Kailey grabbed his arm, and turned him around.
“Hey,” he said, “if you don’t like the idea—”
“It’s 900 steps back this way.”
* * * * *
“When were you going to mention the two men that have been following us since we left ground zero?”
Danz kept staring straight ahead, as they went up the escalator.
“Well?”
“I didn’t want to worry you,” he said.
“Says the man who hit me at close range with a plasma round.”
“The suit stopped it!”
“I’ll run into you with the SUV so you can feel what it’s like.”
The rode to the top of the escalator in silence, and Kailey glanced back over her shoulder. The two men were at the bottom, stepping on.
“So what do we do?” Kailey asked the lieutenant.
“Nothing. They’re not professionals. Very sloppy.”
“They’re not in the MIRROR database,” Kailey said. She’d had Guenevere query the global law enforcement records to try to face-match the two men.
“Think they’re—”
“No. They came up within normal parameters on thermals. They’re not hosting.”
Danz picked up the pace, and Kailey had to hop every few steps to keep up.
“Why are you hurrying? They’re probably harmless.”
“I want to get us within running distance of some Agents,” the lieutenant said.
Guenevere, ping all Agents within 500 meters.
A chime in her ear went off, and within seconds, a schematic of the shopping mall sprang up in her short term memory, speckled with glowing red dots.
“Holy cow. How many did they send?”
“All of them,” Danz said. “Asset in danger and shots fired will get that sort of response from the brass,” he said with a shrug.
“‘Asset,’” Kailey repeated, somewhat dully.
“Kailey, it’s just a word. A shorthand. It doesn’t mean—”
“I know just what it means,” Kailey said. She walked in silence the rest of the way to the SUV.
* * * * *
The two men came up to them as they were buckling up. Danz rolled down the window.
“What?” he asked.
The man on the right, medium height, dark haired, dark eyed, smiled. His teeth were very white. “I wonder if I might ask you some questions about—”

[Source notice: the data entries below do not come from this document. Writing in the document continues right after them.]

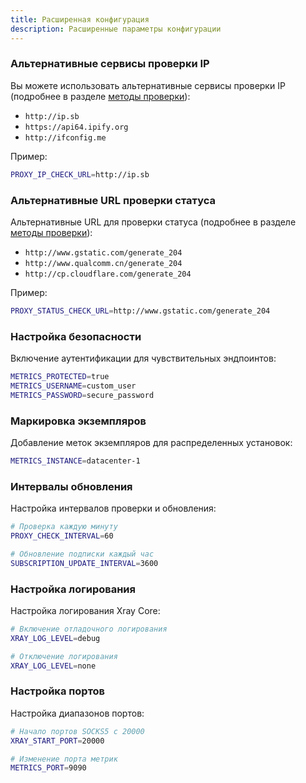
 ```yaml
---
title: Расширенная конфигурация
description: Расширенные параметры конфигурации
---
```


### Альтернативные сервисы проверки IP

Вы можете использовать альтернативные сервисы проверки IP (подробнее в разделе [методы проверки](/ru/configuration/check-methods)):

- `http://ip.sb`
- `https://api64.ipify.org`
- `http://ifconfig.me`

Пример:

```bash
PROXY_IP_CHECK_URL=http://ip.sb
```

### Альтернативные URL проверки статуса

Альтернативные URL для проверки статуса (подробнее в разделе [методы проверки](/ru/configuration/check-methods)):

- `http://www.gstatic.com/generate_204`
- `http://www.qualcomm.cn/generate_204`
- `http://cp.cloudflare.com/generate_204`

Пример:

```bash
PROXY_STATUS_CHECK_URL=http://www.gstatic.com/generate_204
```

### Настройка безопасности

Включение аутентификации для чувствительных эндпоинтов:

```bash
METRICS_PROTECTED=true
METRICS_USERNAME=custom_user
METRICS_PASSWORD=secure_password
```

### Маркировка экземпляров

Добавление меток экземпляров для распределенных установок:

```bash
METRICS_INSTANCE=datacenter-1
```

### Интервалы обновления

Настройка интервалов проверки и обновления:

```bash
# Проверка каждую минуту
PROXY_CHECK_INTERVAL=60

# Обновление подписки каждый час
SUBSCRIPTION_UPDATE_INTERVAL=3600
```

### Настройка логирования

Настройка логирования Xray Core:

```bash
# Включение отладочного логирования
XRAY_LOG_LEVEL=debug

# Отключение логирования
XRAY_LOG_LEVEL=none
```

### Настройка портов

Настройка диапазонов портов:

```bash
# Начало портов SOCKS5 с 20000
XRAY_START_PORT=20000

# Изменение порта метрик
METRICS_PORT=9090
```
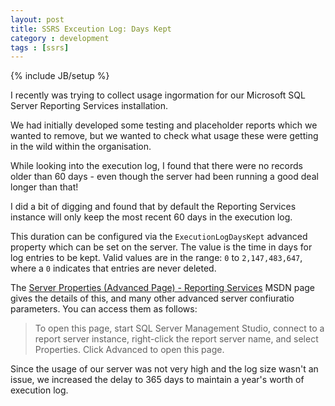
 ```yaml
---
layout: post
title: SSRS Exceution Log: Days Kept
category : development
tags : [ssrs]
---
```


{% include JB/setup %}

I recently was trying to collect usage ingormation for our Microsoft SQL Server Reporting Services installation.

We had initially developed some testing and placeholder reports which we wanted to remove, but we wanted to check what usage these were getting in the wild within the organisation.

While looking into the execution log, I found that there were no records older than 60 days - even though the server had been running a good deal longer than that!

I did a bit of digging and found that by default the Reporting Services instance will only keep the most recent 60 days in the execution log.

This duration can be configured via the `ExecutionLogDaysKept` advanced property which can be set on the server. The value is the time in days for log entries to be kept. Valid values are in the range: `0` to `2,147,483,647`, where a `0` indicates that entries are never deleted.

The [Server Properties (Advanced Page) - Reporting Services](http://technet.microsoft.com/en-us/library/bb934303%28v=sql.105%29.aspx) MSDN page gives the details of this, and many other advanced server confiuratio parameters. You can access them as follows:

>To open this page, start SQL Server Management Studio, connect to a report server instance, right-click the report server name, and select Properties. Click Advanced to open this page.

Since the usage of our server was not very high and the log size wasn't an issue, we increased the delay to 365 days to maintain a year's worth of execution log.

“Are you local? Or federal?”
The man blinked. “Oh,” he said, the smile still in place. “Neither, I’m—”
“We don’t need to talk to you, then,” Danz said, and started the SUV.
“We saw what you did back there. We have pictures. Video. It’s going up on the network in just a couple hours, with or without quotes from you two.”
“We have no comment.”
“Were you also involved in the fireworks outside of town this morning? We have some footage of that fancy plane you were flying. You look an awful lot like the pilot type.”
“I said we have no comment.”
“Look, I’m just trying to get to the truth here. The people—”
“The truth is,” Kailey said, leaning forward, “I’m a cybernetically enhanced test subject flying the most advanced AI fightercraft in the North American arsenal, which will be used to defend mankind against the growing threat of alien incursion.”
“Look, I write for a respectable newssheet. If you don’t have anything to say, just say so and stop wasting my time!”
Kailey smiled at the man as Danz rolled up the window and backed out. He intentionally swung the front bumper as close as he could get to the two men.
“And what would you have done if he’d believed you?” Danz asked.
Kailey smiled. “Yeah, like that was ever going to happen.”
“How long you think that story will last online?”
“An hour, two tops. If they even write it. Two Agents were closing in on them when you started backing out.”
“They don’t call it the ‘Silent War’ for nothing,” he said, and pulled into traffic.